# [Your goal]
Print the entries exactly as given.
Data supplied: Begin
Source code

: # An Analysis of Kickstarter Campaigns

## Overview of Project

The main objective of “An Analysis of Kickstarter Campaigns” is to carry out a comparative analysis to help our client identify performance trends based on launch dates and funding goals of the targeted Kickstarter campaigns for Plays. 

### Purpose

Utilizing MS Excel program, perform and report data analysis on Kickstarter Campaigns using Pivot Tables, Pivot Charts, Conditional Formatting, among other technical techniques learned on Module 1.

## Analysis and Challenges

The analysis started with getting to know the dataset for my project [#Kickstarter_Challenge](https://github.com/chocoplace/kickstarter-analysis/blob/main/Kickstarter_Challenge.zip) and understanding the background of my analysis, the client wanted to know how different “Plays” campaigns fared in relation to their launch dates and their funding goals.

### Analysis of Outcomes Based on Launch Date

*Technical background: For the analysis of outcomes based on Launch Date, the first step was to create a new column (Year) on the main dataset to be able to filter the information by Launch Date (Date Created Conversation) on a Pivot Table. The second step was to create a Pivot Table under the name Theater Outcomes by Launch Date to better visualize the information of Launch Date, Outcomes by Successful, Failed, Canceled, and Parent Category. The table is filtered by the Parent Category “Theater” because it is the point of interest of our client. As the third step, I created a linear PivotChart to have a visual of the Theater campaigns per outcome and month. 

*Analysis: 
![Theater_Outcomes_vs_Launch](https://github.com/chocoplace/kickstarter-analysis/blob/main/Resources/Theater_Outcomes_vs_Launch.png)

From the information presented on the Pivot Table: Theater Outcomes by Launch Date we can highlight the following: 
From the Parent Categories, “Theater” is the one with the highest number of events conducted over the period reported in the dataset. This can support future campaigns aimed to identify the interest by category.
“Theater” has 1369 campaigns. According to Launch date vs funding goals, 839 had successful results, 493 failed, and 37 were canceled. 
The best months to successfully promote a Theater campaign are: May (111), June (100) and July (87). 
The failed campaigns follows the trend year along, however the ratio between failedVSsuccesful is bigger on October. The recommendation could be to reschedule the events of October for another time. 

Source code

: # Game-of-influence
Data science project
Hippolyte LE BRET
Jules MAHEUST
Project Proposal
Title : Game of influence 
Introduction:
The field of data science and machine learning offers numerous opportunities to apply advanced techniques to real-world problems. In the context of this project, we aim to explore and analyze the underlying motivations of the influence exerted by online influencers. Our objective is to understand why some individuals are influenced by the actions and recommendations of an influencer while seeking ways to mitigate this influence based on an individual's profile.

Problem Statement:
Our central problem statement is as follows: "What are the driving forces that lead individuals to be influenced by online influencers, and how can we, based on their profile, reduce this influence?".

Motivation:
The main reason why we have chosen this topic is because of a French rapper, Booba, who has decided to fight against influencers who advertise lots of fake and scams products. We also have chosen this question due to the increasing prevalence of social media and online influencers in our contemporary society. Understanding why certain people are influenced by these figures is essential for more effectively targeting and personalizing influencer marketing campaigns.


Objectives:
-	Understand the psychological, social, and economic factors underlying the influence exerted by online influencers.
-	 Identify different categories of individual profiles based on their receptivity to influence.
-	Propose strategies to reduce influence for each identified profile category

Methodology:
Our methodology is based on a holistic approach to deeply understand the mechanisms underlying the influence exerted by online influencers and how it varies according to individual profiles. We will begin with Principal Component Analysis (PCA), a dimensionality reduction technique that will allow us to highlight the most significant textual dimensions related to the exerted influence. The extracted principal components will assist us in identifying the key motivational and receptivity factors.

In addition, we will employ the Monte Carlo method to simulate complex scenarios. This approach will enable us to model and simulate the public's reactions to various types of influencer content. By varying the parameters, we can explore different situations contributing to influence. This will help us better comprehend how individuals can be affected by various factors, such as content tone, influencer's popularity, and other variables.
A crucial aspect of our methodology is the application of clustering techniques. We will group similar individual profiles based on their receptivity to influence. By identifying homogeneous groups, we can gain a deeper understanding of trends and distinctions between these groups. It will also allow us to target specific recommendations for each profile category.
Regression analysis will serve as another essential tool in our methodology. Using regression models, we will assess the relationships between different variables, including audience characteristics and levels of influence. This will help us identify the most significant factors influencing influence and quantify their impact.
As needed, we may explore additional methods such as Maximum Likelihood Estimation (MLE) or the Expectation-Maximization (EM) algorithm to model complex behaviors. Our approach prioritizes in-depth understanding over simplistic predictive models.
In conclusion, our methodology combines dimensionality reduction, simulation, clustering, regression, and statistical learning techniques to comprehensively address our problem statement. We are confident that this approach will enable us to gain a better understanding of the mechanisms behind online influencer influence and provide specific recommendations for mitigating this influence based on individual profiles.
Data supplied: End
# [Response to the exercise]
Source code

: # An Analysis of Kickstarter Campaigns

## Overview of Project

The main objective of “An Analysis of Kickstarter Campaigns” is to carry out a comparative analysis to help our client identify performance trends based on launch dates and funding goals of the targeted Kickstarter campaigns for Plays. 

### Purpose

Utilizing MS Excel program, perform and report data analysis on Kickstarter Campaigns using Pivot Tables, Pivot Charts, Conditional Formatting, among other technical techniques learned on Module 1.

## Analysis and Challenges

The analysis started with getting to know the dataset for my project [#Kickstarter_Challenge](https://github.com/chocoplace/kickstarter-analysis/blob/main/Kickstarter_Challenge.zip) and understanding the background of my analysis, the client wanted to know how different “Plays” campaigns fared in relation to their launch dates and their funding goals.

### Analysis of Outcomes Based on Launch Date

*Technical background: For the analysis of outcomes based on Launch Date, the first step was to create a new column (Year) on the main dataset to be able to filter the information by Launch Date (Date Created Conversation) on a Pivot Table. The second step was to create a Pivot Table under the name Theater Outcomes by Launch Date to better visualize the information of Launch Date, Outcomes by Successful, Failed, Canceled, and Parent Category. The table is filtered by the Parent Category “Theater” because it is the point of interest of our client. As the third step, I created a linear PivotChart to have a visual of the Theater campaigns per outcome and month. 

*Analysis: 
![Theater_Outcomes_vs_Launch](https://github.com/chocoplace/kickstarter-analysis/blob/main/Resources/Theater_Outcomes_vs_Launch.png)

From the information presented on the Pivot Table: Theater Outcomes by Launch Date we can highlight the following: 
From the Parent Categories, “Theater” is the one with the highest number of events conducted over the period reported in the dataset. This can support future campaigns aimed to identify the interest by category.
“Theater” has 1369 campaigns. According to Launch date vs funding goals, 839 had successful results, 493 failed, and 37 were canceled. 
The best months to successfully promote a Theater campaign are: May (111), June (100) and July (87). 
The failed campaigns follows the trend year along, however the ratio between failedVSsuccesful is bigger on October. The recommendation could be to reschedule the events of October for another time. 

Source code

: # Game-of-influence
Data science project
Hippolyte LE BRET
Jules MAHEUST
Project Proposal
Title : Game of influence 
Introduction:
The field of data science and machine learning offers numerous opportunities to apply advanced techniques to real-world problems. In the context of this project, we aim to explore and analyze the underlying motivations of the influence exerted by online influencers. Our objective is to understand why some individuals are influenced by the actions and recommendations of an influencer while seeking ways to mitigate this influence based on an individual's profile.

Problem Statement:
Our central problem statement is as follows: "What are the driving forces that lead individuals to be influenced by online influencers, and how can we, based on their profile, reduce this influence?".

Motivation:
The main reason why we have chosen this topic is because of a French rapper, Booba, who has decided to fight against influencers who advertise lots of fake and scams products. We also have chosen this question due to the increasing prevalence of social media and online influencers in our contemporary society. Understanding why certain people are influenced by these figures is essential for more effectively targeting and personalizing influencer marketing campaigns.


Objectives:
-	Understand the psychological, social, and economic factors underlying the influence exerted by online influencers.
-	 Identify different categories of individual profiles based on their receptivity to influence.
-	Propose strategies to reduce influence for each identified profile category

Methodology:
Our methodology is based on a holistic approach to deeply understand the mechanisms underlying the influence exerted by online influencers and how it varies according to individual profiles. We will begin with Principal Component Analysis (PCA), a dimensionality reduction technique that will allow us to highlight the most significant textual dimensions related to the exerted influence. The extracted principal components will assist us in identifying the key motivational and receptivity factors.

In addition, we will employ the Monte Carlo method to simulate complex scenarios. This approach will enable us to model and simulate the public's reactions to various types of influencer content. By varying the parameters, we can explore different situations contributing to influence. This will help us better comprehend how individuals can be affected by various factors, such as content tone, influencer's popularity, and other variables.
A crucial aspect of our methodology is the application of clustering techniques. We will group similar individual profiles based on their receptivity to influence. By identifying homogeneous groups, we can gain a deeper understanding of trends and distinctions between these groups. It will also allow us to target specific recommendations for each profile category.
Regression analysis will serve as another essential tool in our methodology. Using regression models, we will assess the relationships between different variables, including audience characteristics and levels of influence. This will help us identify the most significant factors influencing influence and quantify their impact.
As needed, we may explore additional methods such as Maximum Likelihood Estimation (MLE) or the Expectation-Maximization (EM) algorithm to model complex behaviors. Our approach prioritizes in-depth understanding over simplistic predictive models.
In conclusion, our methodology combines dimensionality reduction, simulation, clustering, regression, and statistical learning techniques to comprehensively address our problem statement. We are confident that this approach will enable us to gain a better understanding of the mechanisms behind online influencer influence and provide specific recommendations for mitigating this influence based on individual profiles.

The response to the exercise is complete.